DATA SUPPLIED below:

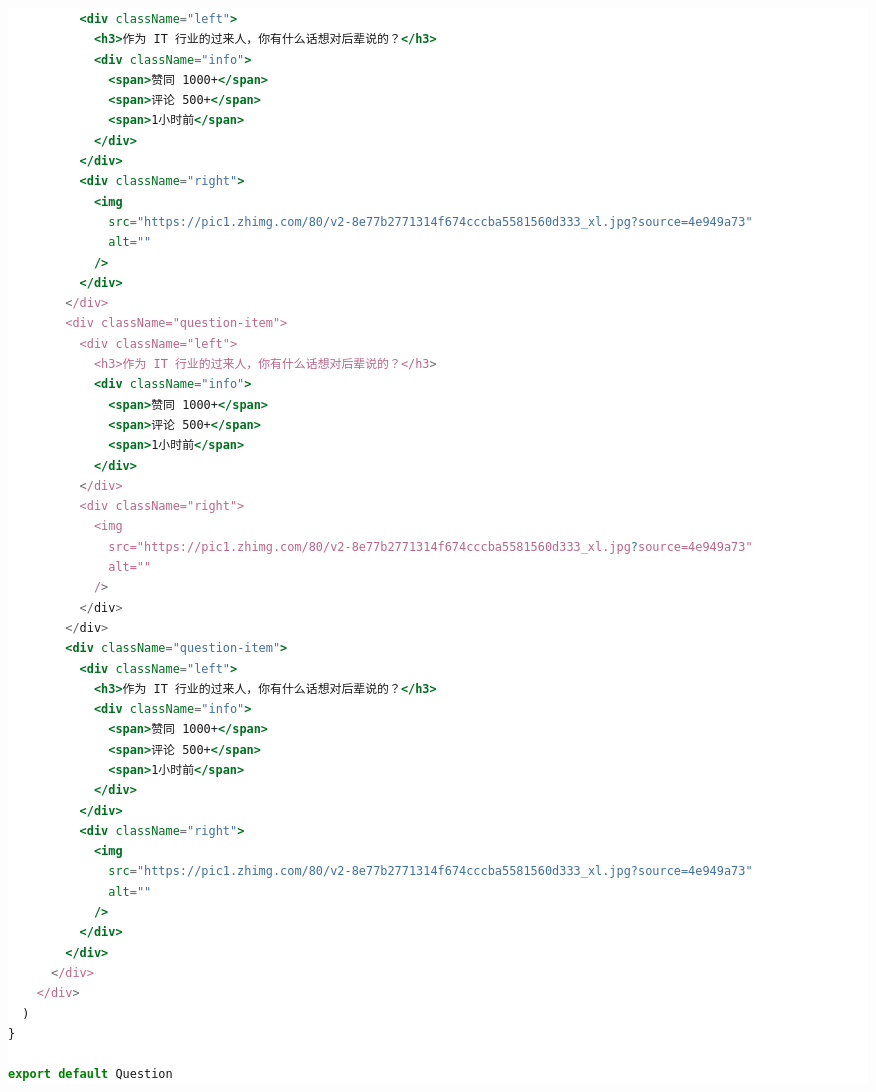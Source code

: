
 ```jsx
          <div className="left">
            <h3>作为 IT 行业的过来人，你有什么话想对后辈说的？</h3>
            <div className="info">
              <span>赞同 1000+</span>
              <span>评论 500+</span>
              <span>1小时前</span>
            </div>
          </div>
          <div className="right">
            <img
              src="https://pic1.zhimg.com/80/v2-8e77b2771314f674cccba5581560d333_xl.jpg?source=4e949a73"
              alt=""
            />
          </div>
        </div>
        <div className="question-item">
          <div className="left">
            <h3>作为 IT 行业的过来人，你有什么话想对后辈说的？</h3>
            <div className="info">
              <span>赞同 1000+</span>
              <span>评论 500+</span>
              <span>1小时前</span>
            </div>
          </div>
          <div className="right">
            <img
              src="https://pic1.zhimg.com/80/v2-8e77b2771314f674cccba5581560d333_xl.jpg?source=4e949a73"
              alt=""
            />
          </div>
        </div>
        <div className="question-item">
          <div className="left">
            <h3>作为 IT 行业的过来人，你有什么话想对后辈说的？</h3>
            <div className="info">
              <span>赞同 1000+</span>
              <span>评论 500+</span>
              <span>1小时前</span>
            </div>
          </div>
          <div className="right">
            <img
              src="https://pic1.zhimg.com/80/v2-8e77b2771314f674cccba5581560d333_xl.jpg?source=4e949a73"
              alt=""
            />
          </div>
        </div>
      </div>
    </div>
  )
}

export default Question
```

End of DATA SUPPLIED.

◆ YOUR TASK
Set down the entries shown above once more, exactly as they read, but without pictures.

◆ RESULT FOR THIS TASK
Source code

:
 ```jsx
          <div className="left">
            <h3>作为 IT 行业的过来人，你有什么话想对后辈说的？</h3>
            <div className="info">
              <span>赞同 1000+</span>
              <span>评论 500+</span>
              <span>1小时前</span>
            </div>
          </div>
          <div className="right">
            <img
              src="https://pic1.zhimg.com/80/v2-8e77b2771314f674cccba5581560d333_xl.jpg?source=4e949a73"
              alt=""
            />
          </div>
        </div>
        <div className="question-item">
          <div className="left">
            <h3>作为 IT 行业的过来人，你有什么话想对后辈说的？</h3>
            <div className="info">
              <span>赞同 1000+</span>
              <span>评论 500+</span>
              <span>1小时前</span>
            </div>
          </div>
          <div className="right">
            <img
              src="https://pic1.zhimg.com/80/v2-8e77b2771314f674cccba5581560d333_xl.jpg?source=4e949a73"
              alt=""
            />
          </div>
        </div>
        <div className="question-item">
          <div className="left">
            <h3>作为 IT 行业的过来人，你有什么话想对后辈说的？</h3>
            <div className="info">
              <span>赞同 1000+</span>
              <span>评论 500+</span>
              <span>1小时前</span>
            </div>
          </div>
          <div className="right">
            <img
              src="https://pic1.zhimg.com/80/v2-8e77b2771314f674cccba5581560d333_xl.jpg?source=4e949a73"
              alt=""
            />
          </div>
        </div>
      </div>
    </div>
  )
}

export default Question
```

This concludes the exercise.